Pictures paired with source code
============

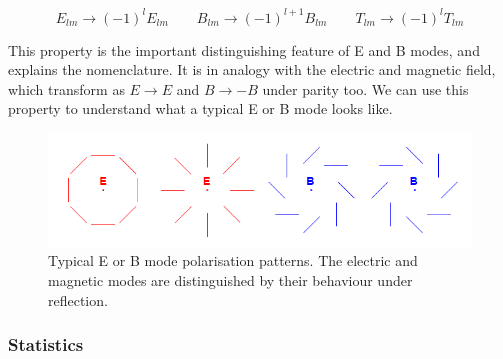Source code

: \documentclass[a4paper,10pt]{article}
\begin{document}
\begin{equation}
E_{lm} \rightarrow (-1)^lE_{lm} \qquad B_{lm} \rightarrow (-1)^{l+1}B_{lm} \qquad T_{lm} \rightarrow (-1)^lT_{lm}
\end{equation} 

This property is the important distinguishing feature of E and B modes, and explains the nomenclature. It is in analogy with the electric and magnetic field, which transform as $E\rightarrow E$ and $B\rightarrow -B$ under parity too. We can use this property to understand what a typical E or B mode looks like.

\begin{figure}[h]
  \includegraphics[width=\linewidth]{EBpicture.png}
  \caption{Typical E or B mode polarisation patterns. The electric and magnetic modes are distinguished by their behaviour under reflection.}
\end{figure}

\subsubsection{Statistics}
\end{document}
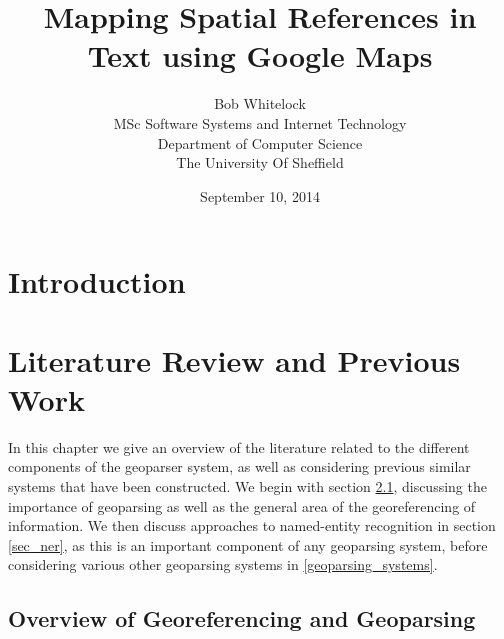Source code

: \documentclass[12pt, a4paper]{report}
\title{Mapping Spatial References in Text using Google Maps}
\date{September 10, 2014}
\author{Bob Whitelock\\ MSc Software Systems and Internet Technology\\ Department of Computer Science\\ The University Of Sheffield}
\begin{document}
\maketitle

\begin{abstract}

\end{abstract}

\tableofcontents

\glsaddall
\printglossaries

\chapter{Introduction}




\chapter{Literature Review and Previous Work}

In this chapter we give an overview of the literature related to the different components of the geoparser system, as well as considering previous similar systems that have been constructed. We begin with section \ref{sec_overview_georeferencing}, discussing the importance of geoparsing as well as the general area of the georeferencing of information. We then discuss approaches to named-entity recognition in section \ref{sec_ner}, as this is an important component of any geoparsing system, before considering various other geoparsing systems in \ref{geoparsing_systems}.


\section{Overview of Georeferencing and Geoparsing}
\label{sec_overview_georeferencing}

\end{document}
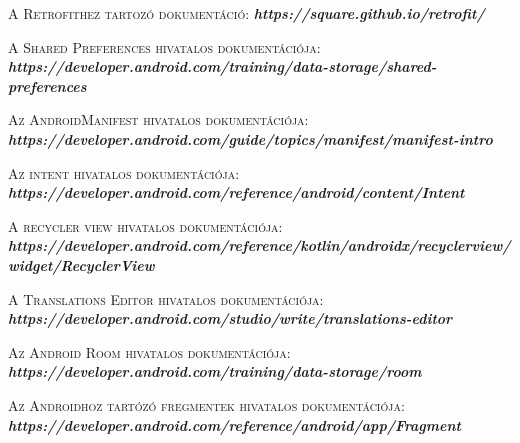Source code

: \documentclass[
]{thesis-ekf}
\theoremstyle{definition}
\theoremstyle{remark}
\begin{document}
\begin{thebibliography}{2}
		\textsc{A Retrofithez tartozó dokumentáció:}
		\newline
		\emph{\bf{https://square.github.io/retrofit/}}
		
		\textsc{A Shared Preferences hivatalos dokumentációja:}
		\newline
		\emph{\bf{https://developer.android.com/training/data-storage/shared-preferences}}
		
		\textsc{Az AndroidManifest hivatalos dokumentációja:}
		\newline
		\emph{\bf{https://developer.android.com/guide/topics/manifest/manifest-intro}}
		
		\textsc{Az intent hivatalos dokumentációja:}
		\newline
		\emph{\bf{https://developer.android.com/reference/android/content/Intent}}
		
		\textsc{A recycler view hivatalos dokumentációja:}
		\newline
		\emph{\bf{https://developer.android.com/reference/kotlin/androidx/recyclerview/widget/RecyclerView}}
		
		\textsc{A Translations Editor hivatalos dokumentációja:}
		\newline
		\emph{\bf{https://developer.android.com/studio/write/translations-editor}}
		
		\textsc{Az Android Room hivatalos dokumentációja:}
		\newline
		\emph{\bf{https://developer.android.com/training/data-storage/room}}
		
		\textsc{Az Androidhoz tartózó fregmentek hivatalos dokumentációja:}
		\newline
		\emph{\bf{https://developer.android.com/reference/android/app/Fragment}}
		
	\end{thebibliography}
	
\end{document}
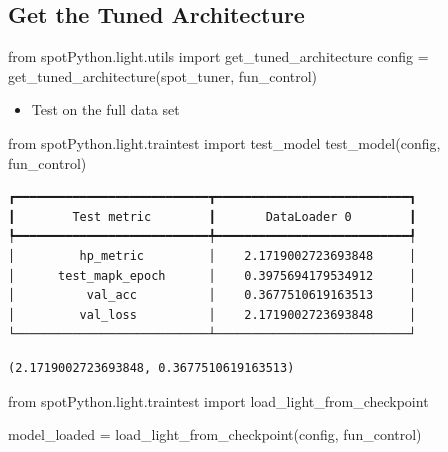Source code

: \documentclass[
  letterpaper,
  DIV=11,
  numbers=noendperiod]{scrreprt}
\newenvironment{Shaded}{\begin{snugshade}}{\end{snugshade}}
\newcommand{\ImportTok}[1]{\textcolor[rgb]{0.00,0.46,0.62}{#1}}
\newcommand{\NormalTok}[1]{\textcolor[rgb]{0.00,0.23,0.31}{#1}}
\newcommand{\OperatorTok}[1]{\textcolor[rgb]{0.37,0.37,0.37}{#1}}
\providecommand{\tightlist}{%
  \setlength{\itemsep}{0pt}\setlength{\parskip}{0pt}}\usepackage{longtable,booktabs,array}
\begin{document}
\hypertarget{sec-get-spot-results-31}{%
\subsection{Get the Tuned Architecture}\label{sec-get-spot-results-31}}

\begin{Shaded}
\begin{Highlighting}[]
\ImportTok{from}\NormalTok{ spotPython.light.utils }\ImportTok{import}\NormalTok{ get\_tuned\_architecture}
\NormalTok{config }\OperatorTok{=}\NormalTok{ get\_tuned\_architecture(spot\_tuner, fun\_control)}
\end{Highlighting}
\end{Shaded}

\begin{itemize}
\tightlist
\item
  Test on the full data set
\end{itemize}

\begin{Shaded}
\begin{Highlighting}[]
\ImportTok{from}\NormalTok{ spotPython.light.traintest }\ImportTok{import}\NormalTok{ test\_model}
\NormalTok{test\_model(config, fun\_control)}
\end{Highlighting}
\end{Shaded}

\begin{verbatim}
┏━━━━━━━━━━━━━━━━━━━━━━━━━━━┳━━━━━━━━━━━━━━━━━━━━━━━━━━━┓
┃        Test metric        ┃       DataLoader 0        ┃
┡━━━━━━━━━━━━━━━━━━━━━━━━━━━╇━━━━━━━━━━━━━━━━━━━━━━━━━━━┩
│         hp_metric         │    2.1719002723693848     │
│      test_mapk_epoch      │    0.3975694179534912     │
│          val_acc          │    0.3677510619163513     │
│         val_loss          │    2.1719002723693848     │
└───────────────────────────┴───────────────────────────┘
\end{verbatim}

\begin{verbatim}
(2.1719002723693848, 0.3677510619163513)
\end{verbatim}

\begin{Shaded}
\begin{Highlighting}[]
\ImportTok{from}\NormalTok{ spotPython.light.traintest }\ImportTok{import}\NormalTok{ load\_light\_from\_checkpoint}

\NormalTok{model\_loaded }\OperatorTok{=}\NormalTok{ load\_light\_from\_checkpoint(config, fun\_control)}
\end{Highlighting}
\end{Shaded}
\end{document}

============

Each record above must be returned exactly as written, with its pictures omitted.

Source code

: \documentclass[a4paper,10pt]{article}
\begin{document}
\begin{equation}
E_{lm} \rightarrow (-1)^lE_{lm} \qquad B_{lm} \rightarrow (-1)^{l+1}B_{lm} \qquad T_{lm} \rightarrow (-1)^lT_{lm}
\end{equation} 

This property is the important distinguishing feature of E and B modes, and explains the nomenclature. It is in analogy with the electric and magnetic field, which transform as $E\rightarrow E$ and $B\rightarrow -B$ under parity too. We can use this property to understand what a typical E or B mode looks like.

\begin{figure}[h]
  \includegraphics[width=\linewidth]{EBpicture.png}
  \caption{Typical E or B mode polarisation patterns. The electric and magnetic modes are distinguished by their behaviour under reflection.}
\end{figure}

\subsubsection{Statistics}
\end{document}
Source code

: \documentclass[12pt, a4paper]{report}
\title{Mapping Spatial References in Text using Google Maps}
\date{September 10, 2014}
\author{Bob Whitelock\\ MSc Software Systems and Internet Technology\\ Department of Computer Science\\ The University Of Sheffield}
\begin{document}
\maketitle

\begin{abstract}

\end{abstract}

\tableofcontents

\glsaddall
\printglossaries

\chapter{Introduction}




\chapter{Literature Review and Previous Work}

In this chapter we give an overview of the literature related to the different components of the geoparser system, as well as considering previous similar systems that have been constructed. We begin with section \ref{sec_overview_georeferencing}, discussing the importance of geoparsing as well as the general area of the georeferencing of information. We then discuss approaches to named-entity recognition in section \ref{sec_ner}, as this is an important component of any geoparsing system, before considering various other geoparsing systems in \ref{geoparsing_systems}.


\section{Overview of Georeferencing and Geoparsing}
\label{sec_overview_georeferencing}

\end{document}
Source code

: \documentclass[
]{thesis-ekf}
\theoremstyle{definition}
\theoremstyle{remark}
\begin{document}
\begin{thebibliography}{2}
		\textsc{A Retrofithez tartozó dokumentáció:}
		\newline
		\emph{\bf{https://square.github.io/retrofit/}}
		
		\textsc{A Shared Preferences hivatalos dokumentációja:}
		\newline
		\emph{\bf{https://developer.android.com/training/data-storage/shared-preferences}}
		
		\textsc{Az AndroidManifest hivatalos dokumentációja:}
		\newline
		\emph{\bf{https://developer.android.com/guide/topics/manifest/manifest-intro}}
		
		\textsc{Az intent hivatalos dokumentációja:}
		\newline
		\emph{\bf{https://developer.android.com/reference/android/content/Intent}}
		
		\textsc{A recycler view hivatalos dokumentációja:}
		\newline
		\emph{\bf{https://developer.android.com/reference/kotlin/androidx/recyclerview/widget/RecyclerView}}
		
		\textsc{A Translations Editor hivatalos dokumentációja:}
		\newline
		\emph{\bf{https://developer.android.com/studio/write/translations-editor}}
		
		\textsc{Az Android Room hivatalos dokumentációja:}
		\newline
		\emph{\bf{https://developer.android.com/training/data-storage/room}}
		
		\textsc{Az Androidhoz tartózó fregmentek hivatalos dokumentációja:}
		\newline
		\emph{\bf{https://developer.android.com/reference/android/app/Fragment}}
		
	\end{thebibliography}
	
\end{document}
Source code

: \documentclass[
  letterpaper,
  DIV=11,
  numbers=noendperiod]{scrreprt}
\newenvironment{Shaded}{\begin{snugshade}}{\end{snugshade}}
\newcommand{\ImportTok}[1]{\textcolor[rgb]{0.00,0.46,0.62}{#1}}
\newcommand{\NormalTok}[1]{\textcolor[rgb]{0.00,0.23,0.31}{#1}}
\newcommand{\OperatorTok}[1]{\textcolor[rgb]{0.37,0.37,0.37}{#1}}
\providecommand{\tightlist}{%
  \setlength{\itemsep}{0pt}\setlength{\parskip}{0pt}}\usepackage{longtable,booktabs,array}
\begin{document}
\hypertarget{sec-get-spot-results-31}{%
\subsection{Get the Tuned Architecture}\label{sec-get-spot-results-31}}

\begin{Shaded}
\begin{Highlighting}[]
\ImportTok{from}\NormalTok{ spotPython.light.utils }\ImportTok{import}\NormalTok{ get\_tuned\_architecture}
\NormalTok{config }\OperatorTok{=}\NormalTok{ get\_tuned\_architecture(spot\_tuner, fun\_control)}
\end{Highlighting}
\end{Shaded}

\begin{itemize}
\tightlist
\item
  Test on the full data set
\end{itemize}

\begin{Shaded}
\begin{Highlighting}[]
\ImportTok{from}\NormalTok{ spotPython.light.traintest }\ImportTok{import}\NormalTok{ test\_model}
\NormalTok{test\_model(config, fun\_control)}
\end{Highlighting}
\end{Shaded}

\begin{verbatim}
┏━━━━━━━━━━━━━━━━━━━━━━━━━━━┳━━━━━━━━━━━━━━━━━━━━━━━━━━━┓
┃        Test metric        ┃       DataLoader 0        ┃
┡━━━━━━━━━━━━━━━━━━━━━━━━━━━╇━━━━━━━━━━━━━━━━━━━━━━━━━━━┩
│         hp_metric         │    2.1719002723693848     │
│      test_mapk_epoch      │    0.3975694179534912     │
│          val_acc          │    0.3677510619163513     │
│         val_loss          │    2.1719002723693848     │
└───────────────────────────┴───────────────────────────┘
\end{verbatim}

\begin{verbatim}
(2.1719002723693848, 0.3677510619163513)
\end{verbatim}

\begin{Shaded}
\begin{Highlighting}[]
\ImportTok{from}\NormalTok{ spotPython.light.traintest }\ImportTok{import}\NormalTok{ load\_light\_from\_checkpoint}

\NormalTok{model\_loaded }\OperatorTok{=}\NormalTok{ load\_light\_from\_checkpoint(config, fun\_control)}
\end{Highlighting}
\end{Shaded}
\end{document}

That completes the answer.